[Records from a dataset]
==========

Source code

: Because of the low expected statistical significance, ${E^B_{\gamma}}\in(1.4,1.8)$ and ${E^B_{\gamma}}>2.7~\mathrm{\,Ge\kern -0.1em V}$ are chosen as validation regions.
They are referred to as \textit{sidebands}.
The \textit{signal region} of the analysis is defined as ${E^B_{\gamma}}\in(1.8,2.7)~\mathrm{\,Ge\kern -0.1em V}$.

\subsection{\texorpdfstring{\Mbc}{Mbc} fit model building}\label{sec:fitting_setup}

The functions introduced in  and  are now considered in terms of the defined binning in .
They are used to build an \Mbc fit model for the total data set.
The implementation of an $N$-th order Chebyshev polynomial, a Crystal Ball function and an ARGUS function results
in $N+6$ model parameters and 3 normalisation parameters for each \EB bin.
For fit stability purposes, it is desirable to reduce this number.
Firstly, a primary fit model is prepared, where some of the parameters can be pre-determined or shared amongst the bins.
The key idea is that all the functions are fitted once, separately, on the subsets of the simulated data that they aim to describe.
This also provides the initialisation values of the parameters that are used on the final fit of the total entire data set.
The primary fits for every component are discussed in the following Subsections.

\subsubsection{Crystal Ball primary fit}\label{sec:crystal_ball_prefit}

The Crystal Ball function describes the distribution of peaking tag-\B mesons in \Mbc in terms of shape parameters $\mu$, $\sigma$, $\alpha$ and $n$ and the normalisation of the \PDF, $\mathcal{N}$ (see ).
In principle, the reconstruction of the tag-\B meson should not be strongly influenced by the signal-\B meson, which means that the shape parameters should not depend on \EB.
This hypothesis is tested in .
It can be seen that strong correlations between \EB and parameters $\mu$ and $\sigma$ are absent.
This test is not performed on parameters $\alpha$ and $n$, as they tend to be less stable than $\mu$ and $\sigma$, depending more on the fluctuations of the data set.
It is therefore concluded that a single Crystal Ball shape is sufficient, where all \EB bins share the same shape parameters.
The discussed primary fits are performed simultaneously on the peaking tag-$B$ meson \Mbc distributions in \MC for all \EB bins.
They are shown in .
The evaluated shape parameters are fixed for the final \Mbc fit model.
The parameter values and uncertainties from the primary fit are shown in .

==========

# GOAL OF THE EXERCISE
For every entry above, write out an exact copy.

# YOUR RESPONSE
Source code

: Because of the low expected statistical significance, ${E^B_{\gamma}}\in(1.4,1.8)$ and ${E^B_{\gamma}}>2.7~\mathrm{\,Ge\kern -0.1em V}$ are chosen as validation regions.
They are referred to as \textit{sidebands}.
The \textit{signal region} of the analysis is defined as ${E^B_{\gamma}}\in(1.8,2.7)~\mathrm{\,Ge\kern -0.1em V}$.

\subsection{\texorpdfstring{\Mbc}{Mbc} fit model building}\label{sec:fitting_setup}

The functions introduced in  and  are now considered in terms of the defined binning in .
They are used to build an \Mbc fit model for the total data set.
The implementation of an $N$-th order Chebyshev polynomial, a Crystal Ball function and an ARGUS function results
in $N+6$ model parameters and 3 normalisation parameters for each \EB bin.
For fit stability purposes, it is desirable to reduce this number.
Firstly, a primary fit model is prepared, where some of the parameters can be pre-determined or shared amongst the bins.
The key idea is that all the functions are fitted once, separately, on the subsets of the simulated data that they aim to describe.
This also provides the initialisation values of the parameters that are used on the final fit of the total entire data set.
The primary fits for every component are discussed in the following Subsections.

\subsubsection{Crystal Ball primary fit}\label{sec:crystal_ball_prefit}

The Crystal Ball function describes the distribution of peaking tag-\B mesons in \Mbc in terms of shape parameters $\mu$, $\sigma$, $\alpha$ and $n$ and the normalisation of the \PDF, $\mathcal{N}$ (see ).
In principle, the reconstruction of the tag-\B meson should not be strongly influenced by the signal-\B meson, which means that the shape parameters should not depend on \EB.
This hypothesis is tested in .
It can be seen that strong correlations between \EB and parameters $\mu$ and $\sigma$ are absent.
This test is not performed on parameters $\alpha$ and $n$, as they tend to be less stable than $\mu$ and $\sigma$, depending more on the fluctuations of the data set.
It is therefore concluded that a single Crystal Ball shape is sufficient, where all \EB bins share the same shape parameters.
The discussed primary fits are performed simultaneously on the peaking tag-$B$ meson \Mbc distributions in \MC for all \EB bins.
They are shown in .
The evaluated shape parameters are fixed for the final \Mbc fit model.
The parameter values and uncertainties from the primary fit are shown in .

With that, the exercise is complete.